Exercise objective = Only some lines are wanted. Transcribe, exactly, the lines below from the line with "### Experience" up to and including the line with "2019 - Currently*".

BEGIN Data shown

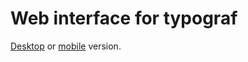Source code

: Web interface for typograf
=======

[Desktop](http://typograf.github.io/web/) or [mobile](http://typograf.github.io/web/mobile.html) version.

END Data shown
BEGIN Data shown

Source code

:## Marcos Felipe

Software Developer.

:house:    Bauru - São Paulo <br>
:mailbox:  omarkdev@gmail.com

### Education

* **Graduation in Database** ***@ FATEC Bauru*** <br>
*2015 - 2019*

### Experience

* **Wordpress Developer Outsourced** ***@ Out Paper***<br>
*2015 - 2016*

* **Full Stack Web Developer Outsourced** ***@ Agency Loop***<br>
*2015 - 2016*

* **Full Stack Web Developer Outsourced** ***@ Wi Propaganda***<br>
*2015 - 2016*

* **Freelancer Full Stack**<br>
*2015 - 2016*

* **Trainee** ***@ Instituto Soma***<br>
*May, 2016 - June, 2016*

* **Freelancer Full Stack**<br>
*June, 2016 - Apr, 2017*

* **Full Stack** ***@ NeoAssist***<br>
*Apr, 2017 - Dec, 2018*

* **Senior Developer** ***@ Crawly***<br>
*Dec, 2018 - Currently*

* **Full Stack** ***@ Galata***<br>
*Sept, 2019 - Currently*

END Data shown

Response =
### Experience

* **Wordpress Developer Outsourced** ***@ Out Paper***<br>
*2015 - 2016*

* **Full Stack Web Developer Outsourced** ***@ Agency Loop***<br>
*2015 - 2016*

* **Full Stack Web Developer Outsourced** ***@ Wi Propaganda***<br>
*2015 - 2016*

* **Freelancer Full Stack**<br>
*2015 - 2016*

* **Trainee** ***@ Instituto Soma***<br>
*May, 2016 - June, 2016*

* **Freelancer Full Stack**<br>
*June, 2016 - Apr, 2017*

* **Full Stack** ***@ NeoAssist***<br>
*Apr, 2017 - Dec, 2018*

* **Senior Developer** ***@ Crawly***<br>
*Dec, 2018 - Currently*

* **Full Stack** ***@ Galata***<br>
*Sept, 2019 - Currently*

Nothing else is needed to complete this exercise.